Re: mosbench revisited

From: Tom Lane <tgl(at)sss(dot)pgh(dot)pa(dot)us>
To: Robert Haas <robertmhaas(at)gmail(dot)com>
Cc: Martijn van Oosterhout <kleptog(at)svana(dot)org>, pgsql-hackers(at)postgresql(dot)org
Subject: Re: mosbench revisited
Date: 2011-08-03 21:35:57
Message-ID: 23924.1312407357@sss.pgh.pa.us
Views: Raw Message | Whole Thread | Download mbox | Resend email
Thread:
Lists: pgsql-hackers

Robert Haas <robertmhaas(at)gmail(dot)com> writes:
> On Wed, Aug 3, 2011 at 4:38 PM, Tom Lane <tgl(at)sss(dot)pgh(dot)pa(dot)us> wrote:
>> ... We could possibly accept stale values for the
>> planner estimates, but I think heapam's number had better be accurate.
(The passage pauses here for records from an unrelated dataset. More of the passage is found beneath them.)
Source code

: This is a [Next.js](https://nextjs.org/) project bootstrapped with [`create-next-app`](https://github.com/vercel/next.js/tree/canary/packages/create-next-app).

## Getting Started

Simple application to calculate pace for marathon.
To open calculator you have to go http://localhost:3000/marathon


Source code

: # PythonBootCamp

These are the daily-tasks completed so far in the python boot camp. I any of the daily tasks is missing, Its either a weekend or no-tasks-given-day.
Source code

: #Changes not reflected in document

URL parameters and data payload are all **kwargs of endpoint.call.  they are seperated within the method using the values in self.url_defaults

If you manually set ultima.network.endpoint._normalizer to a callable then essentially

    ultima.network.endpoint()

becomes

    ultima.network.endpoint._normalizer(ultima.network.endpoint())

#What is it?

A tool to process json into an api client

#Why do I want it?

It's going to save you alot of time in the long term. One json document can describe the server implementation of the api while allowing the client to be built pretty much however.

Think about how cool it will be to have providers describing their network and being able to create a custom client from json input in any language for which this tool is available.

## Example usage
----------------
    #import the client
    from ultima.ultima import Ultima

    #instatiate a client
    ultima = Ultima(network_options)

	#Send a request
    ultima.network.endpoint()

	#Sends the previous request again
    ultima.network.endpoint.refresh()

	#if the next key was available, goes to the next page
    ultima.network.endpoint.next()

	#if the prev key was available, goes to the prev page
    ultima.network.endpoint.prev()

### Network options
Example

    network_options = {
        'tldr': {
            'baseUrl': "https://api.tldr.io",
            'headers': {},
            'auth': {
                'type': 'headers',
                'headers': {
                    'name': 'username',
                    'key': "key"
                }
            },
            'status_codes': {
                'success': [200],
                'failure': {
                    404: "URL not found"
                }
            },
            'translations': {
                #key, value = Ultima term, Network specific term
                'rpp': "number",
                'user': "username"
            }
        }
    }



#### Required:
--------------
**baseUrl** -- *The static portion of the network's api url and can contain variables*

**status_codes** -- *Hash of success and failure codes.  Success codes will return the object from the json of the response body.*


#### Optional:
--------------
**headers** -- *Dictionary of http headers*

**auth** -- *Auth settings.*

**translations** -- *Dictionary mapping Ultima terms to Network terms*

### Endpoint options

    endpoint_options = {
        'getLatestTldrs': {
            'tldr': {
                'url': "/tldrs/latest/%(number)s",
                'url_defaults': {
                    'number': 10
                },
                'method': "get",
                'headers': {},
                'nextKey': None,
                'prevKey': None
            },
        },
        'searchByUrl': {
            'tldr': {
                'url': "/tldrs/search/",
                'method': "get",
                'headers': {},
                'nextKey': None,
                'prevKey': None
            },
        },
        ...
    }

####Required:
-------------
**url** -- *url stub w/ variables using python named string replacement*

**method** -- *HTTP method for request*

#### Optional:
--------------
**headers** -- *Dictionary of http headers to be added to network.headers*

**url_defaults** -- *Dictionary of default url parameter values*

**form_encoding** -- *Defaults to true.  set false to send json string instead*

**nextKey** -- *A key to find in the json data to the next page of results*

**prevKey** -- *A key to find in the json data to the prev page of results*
> I think the exact requirement is that, if the relation turns out to be
> larger than the size we read, the extra blocks had better not contain
> any tuples our snapshot can see. There's actually no interlock
> between smgrnblocks() and smgrextend() right now, so presumably we
> don't need to add one.

No interlock in userspace, you mean. We're relying on the kernel to do
it, ie, give us a number that is not older than the time of our (already
taken at this point) snapshot.

> I don't really think there's any sensible way to implement a
> per-backend cache, because that would require invalidation events of
> some kind to be sent on relation extension, and that seems utterly
> insane from a performance standpoint, even if we invented something
> less expensive than sinval.

Yeah, that's the issue. But "relation extension" is not actually a
cheap operation, since it requires a minimum of one kernel call that is
presumably doing something nontrivial in the filesystem. I'm not
entirely convinced that we couldn't make this work --- especially since
we could certainly derate the duty cycle by a factor of ten or more
without giving up anything remotely meaningful in planning accuracy.
(I'd be inclined to make it send an inval only once the relation size
had changed at least, say, 10%.)

> A shared cache seems like it could work, but the locking is tricky.
> Normally we'd just use a hash table protected by an LWLock, one one
> LWLock per partition, but here that's clearly not going to work. The
> kernel is using a spinlock per file, and that's still too
> heavy-weight.

That still seems utterly astonishing to me. We're touching each of
those files once per query cycle; a cycle that contains two message
sends, who knows how many internal spinlock/lwlock/heavyweightlock
acquisitions inside Postgres (some of which *do* contend with each
other), and a not insignificant amount of plain old computing.
Meanwhile, this particular spinlock inside the kernel is protecting
what, a single doubleword fetch? How is that the bottleneck?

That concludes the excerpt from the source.